● **Problem requirements**
Exactly as they stand, the data below are to be printed again.

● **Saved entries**

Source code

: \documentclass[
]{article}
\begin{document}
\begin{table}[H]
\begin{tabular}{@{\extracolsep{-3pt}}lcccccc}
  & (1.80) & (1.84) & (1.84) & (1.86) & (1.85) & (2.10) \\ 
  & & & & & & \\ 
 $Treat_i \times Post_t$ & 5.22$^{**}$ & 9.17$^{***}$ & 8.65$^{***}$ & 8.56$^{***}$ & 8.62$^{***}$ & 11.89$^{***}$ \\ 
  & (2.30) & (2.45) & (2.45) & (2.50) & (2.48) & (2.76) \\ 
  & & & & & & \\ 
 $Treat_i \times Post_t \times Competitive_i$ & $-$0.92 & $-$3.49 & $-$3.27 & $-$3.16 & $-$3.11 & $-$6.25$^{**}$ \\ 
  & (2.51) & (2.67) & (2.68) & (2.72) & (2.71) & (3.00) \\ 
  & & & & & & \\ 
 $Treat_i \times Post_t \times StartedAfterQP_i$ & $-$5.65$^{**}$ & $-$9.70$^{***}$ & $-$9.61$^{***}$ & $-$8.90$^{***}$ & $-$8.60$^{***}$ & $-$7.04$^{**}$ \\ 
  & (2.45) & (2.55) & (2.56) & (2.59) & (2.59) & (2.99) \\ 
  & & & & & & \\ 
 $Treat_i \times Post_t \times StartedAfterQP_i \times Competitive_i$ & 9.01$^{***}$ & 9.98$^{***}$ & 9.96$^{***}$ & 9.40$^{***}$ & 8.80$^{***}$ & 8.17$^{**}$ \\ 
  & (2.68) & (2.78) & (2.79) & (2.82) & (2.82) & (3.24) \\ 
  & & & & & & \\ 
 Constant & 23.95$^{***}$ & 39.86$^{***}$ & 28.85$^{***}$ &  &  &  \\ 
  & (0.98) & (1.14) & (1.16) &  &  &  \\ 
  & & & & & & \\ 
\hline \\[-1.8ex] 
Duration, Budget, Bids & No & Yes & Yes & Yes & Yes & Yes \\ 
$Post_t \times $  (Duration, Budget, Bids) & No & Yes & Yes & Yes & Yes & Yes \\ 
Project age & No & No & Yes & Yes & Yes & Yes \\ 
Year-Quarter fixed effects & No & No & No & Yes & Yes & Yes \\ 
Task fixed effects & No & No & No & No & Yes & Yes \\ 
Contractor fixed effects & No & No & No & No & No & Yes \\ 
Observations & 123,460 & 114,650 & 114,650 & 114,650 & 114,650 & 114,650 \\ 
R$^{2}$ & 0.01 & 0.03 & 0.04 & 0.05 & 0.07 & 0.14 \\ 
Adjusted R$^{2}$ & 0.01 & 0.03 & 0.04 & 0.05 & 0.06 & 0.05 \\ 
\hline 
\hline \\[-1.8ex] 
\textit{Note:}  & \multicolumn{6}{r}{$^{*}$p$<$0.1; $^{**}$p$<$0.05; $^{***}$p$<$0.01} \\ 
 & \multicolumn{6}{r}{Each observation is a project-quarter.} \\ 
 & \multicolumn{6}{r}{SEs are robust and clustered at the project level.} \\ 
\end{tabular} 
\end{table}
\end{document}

● **Answer box**
Source code

: \documentclass[
]{article}
\begin{document}
\begin{table}[H]
\begin{tabular}{@{\extracolsep{-3pt}}lcccccc}
  & (1.80) & (1.84) & (1.84) & (1.86) & (1.85) & (2.10) \\ 
  & & & & & & \\ 
 $Treat_i \times Post_t$ & 5.22$^{**}$ & 9.17$^{***}$ & 8.65$^{***}$ & 8.56$^{***}$ & 8.62$^{***}$ & 11.89$^{***}$ \\ 
  & (2.30) & (2.45) & (2.45) & (2.50) & (2.48) & (2.76) \\ 
  & & & & & & \\ 
 $Treat_i \times Post_t \times Competitive_i$ & $-$0.92 & $-$3.49 & $-$3.27 & $-$3.16 & $-$3.11 & $-$6.25$^{**}$ \\ 
  & (2.51) & (2.67) & (2.68) & (2.72) & (2.71) & (3.00) \\ 
  & & & & & & \\ 
 $Treat_i \times Post_t \times StartedAfterQP_i$ & $-$5.65$^{**}$ & $-$9.70$^{***}$ & $-$9.61$^{***}$ & $-$8.90$^{***}$ & $-$8.60$^{***}$ & $-$7.04$^{**}$ \\ 
  & (2.45) & (2.55) & (2.56) & (2.59) & (2.59) & (2.99) \\ 
  & & & & & & \\ 
 $Treat_i \times Post_t \times StartedAfterQP_i \times Competitive_i$ & 9.01$^{***}$ & 9.98$^{***}$ & 9.96$^{***}$ & 9.40$^{***}$ & 8.80$^{***}$ & 8.17$^{**}$ \\ 
  & (2.68) & (2.78) & (2.79) & (2.82) & (2.82) & (3.24) \\ 
  & & & & & & \\ 
 Constant & 23.95$^{***}$ & 39.86$^{***}$ & 28.85$^{***}$ &  &  &  \\ 
  & (0.98) & (1.14) & (1.16) &  &  &  \\ 
  & & & & & & \\ 
\hline \\[-1.8ex] 
Duration, Budget, Bids & No & Yes & Yes & Yes & Yes & Yes \\ 
$Post_t \times $  (Duration, Budget, Bids) & No & Yes & Yes & Yes & Yes & Yes \\ 
Project age & No & No & Yes & Yes & Yes & Yes \\ 
Year-Quarter fixed effects & No & No & No & Yes & Yes & Yes \\ 
Task fixed effects & No & No & No & No & Yes & Yes \\ 
Contractor fixed effects & No & No & No & No & No & Yes \\ 
Observations & 123,460 & 114,650 & 114,650 & 114,650 & 114,650 & 114,650 \\ 
R$^{2}$ & 0.01 & 0.03 & 0.04 & 0.05 & 0.07 & 0.14 \\ 
Adjusted R$^{2}$ & 0.01 & 0.03 & 0.04 & 0.05 & 0.06 & 0.05 \\ 
\hline 
\hline \\[-1.8ex] 
\textit{Note:}  & \multicolumn{6}{r}{$^{*}$p$<$0.1; $^{**}$p$<$0.05; $^{***}$p$<$0.01} \\ 
 & \multicolumn{6}{r}{Each observation is a project-quarter.} \\ 
 & \multicolumn{6}{r}{SEs are robust and clustered at the project level.} \\ 
\end{tabular} 
\end{table}
\end{document}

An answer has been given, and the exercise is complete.